What the task asks: In the data below, retype exactly the line that contains "To simplify movie" and every line after it, through the last.

────────────────

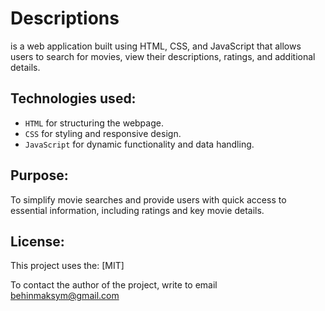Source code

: # Descriptions 
is a web application built using HTML, CSS, and JavaScript that allows users to search for movies, view their descriptions, ratings, and additional details.

## Technologies used:
*  `HTML` for structuring the webpage.
*  `CSS` for styling and responsive design.
*  `JavaScript` for dynamic functionality and data handling.

## Purpose:
To simplify movie searches and provide users with quick access to essential information, including ratings and key movie details.

## License:
This project uses the: [MIT]


To contact the author of the project, write to email behinmaksym@gmail.com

────────────────

Reply:
To simplify movie searches and provide users with quick access to essential information, including ratings and key movie details.

## License:
This project uses the: [MIT]


To contact the author of the project, write to email behinmaksym@gmail.com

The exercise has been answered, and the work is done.